START Recorded data
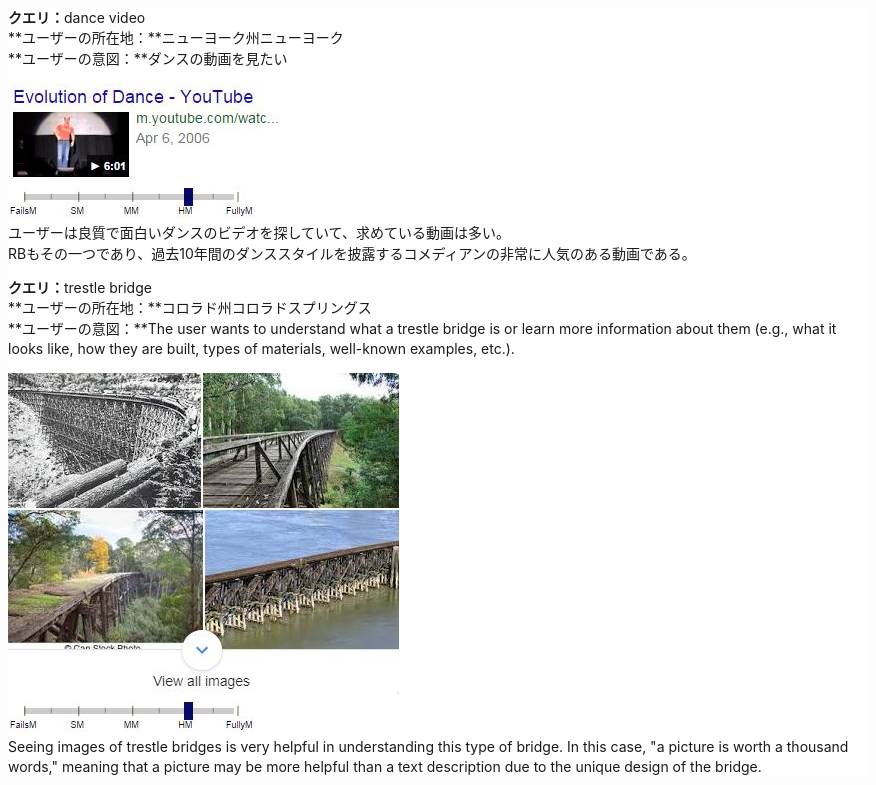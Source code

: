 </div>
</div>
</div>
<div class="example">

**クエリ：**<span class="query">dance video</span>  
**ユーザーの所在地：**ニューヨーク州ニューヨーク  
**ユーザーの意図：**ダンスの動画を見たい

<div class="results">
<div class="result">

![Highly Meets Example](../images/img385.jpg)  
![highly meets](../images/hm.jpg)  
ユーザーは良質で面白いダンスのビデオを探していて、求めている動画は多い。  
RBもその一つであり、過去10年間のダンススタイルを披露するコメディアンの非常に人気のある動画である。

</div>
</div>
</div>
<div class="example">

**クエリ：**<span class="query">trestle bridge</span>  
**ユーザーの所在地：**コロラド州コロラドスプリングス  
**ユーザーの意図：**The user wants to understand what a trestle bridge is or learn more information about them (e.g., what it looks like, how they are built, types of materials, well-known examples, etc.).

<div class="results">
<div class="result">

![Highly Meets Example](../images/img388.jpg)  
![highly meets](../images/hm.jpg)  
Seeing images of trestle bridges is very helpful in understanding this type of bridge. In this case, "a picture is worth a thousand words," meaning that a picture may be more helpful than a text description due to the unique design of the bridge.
END Recorded data
- [Work instruction]: Reproduce the records in full, exactly as they appear, and show none of the pictures.

- [Response for this exercise]:
Source code

: </div>
</div>
</div>
<div class="example">

**クエリ：**<span class="query">dance video</span>  
**ユーザーの所在地：**ニューヨーク州ニューヨーク  
**ユーザーの意図：**ダンスの動画を見たい

<div class="results">
<div class="result">

![Highly Meets Example](../images/img385.jpg)  
![highly meets](../images/hm.jpg)  
ユーザーは良質で面白いダンスのビデオを探していて、求めている動画は多い。  
RBもその一つであり、過去10年間のダンススタイルを披露するコメディアンの非常に人気のある動画である。

</div>
</div>
</div>
<div class="example">

**クエリ：**<span class="query">trestle bridge</span>  
**ユーザーの所在地：**コロラド州コロラドスプリングス  
**ユーザーの意図：**The user wants to understand what a trestle bridge is or learn more information about them (e.g., what it looks like, how they are built, types of materials, well-known examples, etc.).

<div class="results">
<div class="result">

![Highly Meets Example](../images/img388.jpg)  
![highly meets](../images/hm.jpg)  
Seeing images of trestle bridges is very helpful in understanding this type of bridge. In this case, "a picture is worth a thousand words," meaning that a picture may be more helpful than a text description due to the unique design of the bridge.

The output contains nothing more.